### Exercise prompt
After locating the line with "sait que c'est", reproduce it and all following lines of the listing below exactly, stopping only at the final line.

### Data supplied
_ _ _ _ _

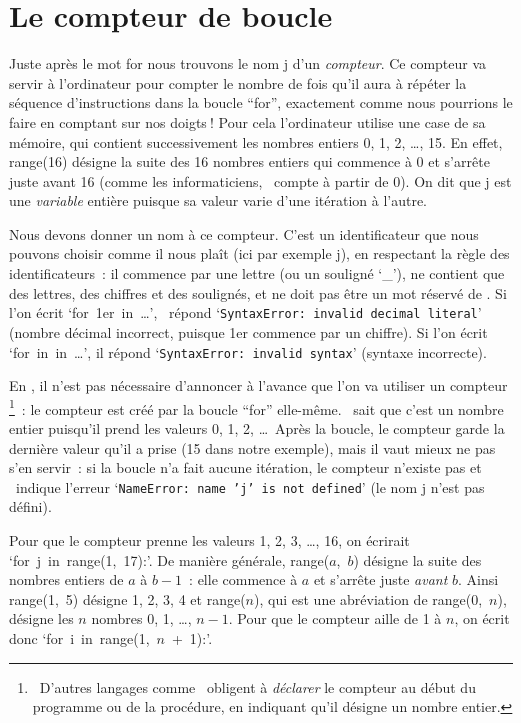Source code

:\section{Le compteur de boucle}

Juste après le mot {\mcl for} nous trouvons le nom {\idt j} d'un
{\em compteur}. Ce compteur va servir à l'ordinateur pour
compter le nombre de fois qu'il aura à répéter la séquence d'instructions dans la
boucle ``for'', exactement comme nous pourrions le faire en comptant sur nos  doigts$\:$!
Pour cela l'ordinateur utilise une case de sa mémoire, qui contient successivement
les nombres entiers 0, 1, 2, \ldots, 15. En effet, {\idt range(16)} désigne la suite des
16 nombres entiers qui commence à 0 et s'arrête juste avant 16 (comme les informaticiens,
\python\ compte à partir de 0). On dit que {\idt j} est une
{\em variable} entière puisque sa valeur varie
d'une itération à l'autre.

Nous devons donner un nom à ce compteur. C'est un identificateur que nous pouvons choisir
comme il nous plaît (ici par exemple {\idt  j}), en respectant la règle des
identificateurs~: il commence par une lettre (ou un souligné `\_'), ne contient que des lettres, des chiffres et des soulignés, et ne doit pas être un mot réservé de
\python. Si l'on écrit `{\mcl for}\ {\idt 1er}\ {\mcl in}\ \ldots', \python\ répond
`{\tt SyntaxError: invalid decimal literal}' (nombre décimal incorrect, puisque
{\idt 1er} commence par un chiffre). Si l'on écrit `{\mcl for}\ {\mcl in}\ {\mcl in}\ \ldots',
il répond `{\tt SyntaxError: invalid syntax}' (syntaxe incorrecte).

En \python, il n'est pas nécessaire d'annoncer à l'avance que l'on va utiliser
un compteur%
\footnote{\ D'autres langages comme \pascal\ obligent à {\em déclarer} le compteur au début
du programme ou de la procédure, en indiquant qu'il désigne un nombre entier.}~:
le compteur est créé par la boucle ``for'' elle-même. \python\
sait que c'est un nombre entier puisqu'il prend les valeurs 0, 1, 2, \ldots\ Après la
boucle, le compteur garde la dernière valeur qu'il a prise (15 dans notre exemple), mais
il vaut mieux ne pas s'en servir~: si la boucle n'a fait aucune itération, le
compteur n'existe pas et \python\ indique l'erreur
`{\tt NameError: name 'j' is not defined}' (le nom {\idt j} n'est pas défini).

Pour que le compteur prenne les valeurs 1, 2, 3, \ldots, 16, on écrirait
`{\mcl for}\ {\idt j}\ {\mcl in}\ {\idt range(1,\ 17):}'. De manière générale,
{\idt range(}$a${\idt ,\ }$b${\idt )} désigne la suite des nombres entiers de $a$ à $b-1$~:
elle commence à $a$ et s'arrête juste {\em avant} $b$. Ainsi {\idt range(1,\ 5)} désigne
1, 2, 3, 4 et {\idt range(}$n${\idt )}, qui est une abréviation de
{\idt range(0,\ }$n${\idt )}, désigne les $n$ nombres 0, 1, \ldots, $n-1$.
Pour que le compteur aille de 1 à $n$, on écrit donc
`{\mcl for}\ {\idt i}\ {\mcl in}\ {\idt range(1,\ }$n${\idt \ +\ 1):}'.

_ _ _ _ _

### Solved exercise
sait que c'est un nombre entier puisqu'il prend les valeurs 0, 1, 2, \ldots\ Après la
boucle, le compteur garde la dernière valeur qu'il a prise (15 dans notre exemple), mais
il vaut mieux ne pas s'en servir~: si la boucle n'a fait aucune itération, le
compteur n'existe pas et \python\ indique l'erreur
`{\tt NameError: name 'j' is not defined}' (le nom {\idt j} n'est pas défini).

Pour que le compteur prenne les valeurs 1, 2, 3, \ldots, 16, on écrirait
`{\mcl for}\ {\idt j}\ {\mcl in}\ {\idt range(1,\ 17):}'. De manière générale,
{\idt range(}$a${\idt ,\ }$b${\idt )} désigne la suite des nombres entiers de $a$ à $b-1$~:
elle commence à $a$ et s'arrête juste {\em avant} $b$. Ainsi {\idt range(1,\ 5)} désigne
1, 2, 3, 4 et {\idt range(}$n${\idt )}, qui est une abréviation de
{\idt range(0,\ }$n${\idt )}, désigne les $n$ nombres 0, 1, \ldots, $n-1$.
Pour que le compteur aille de 1 à $n$, on écrit donc
`{\mcl for}\ {\idt i}\ {\mcl in}\ {\idt range(1,\ }$n${\idt \ +\ 1):}'.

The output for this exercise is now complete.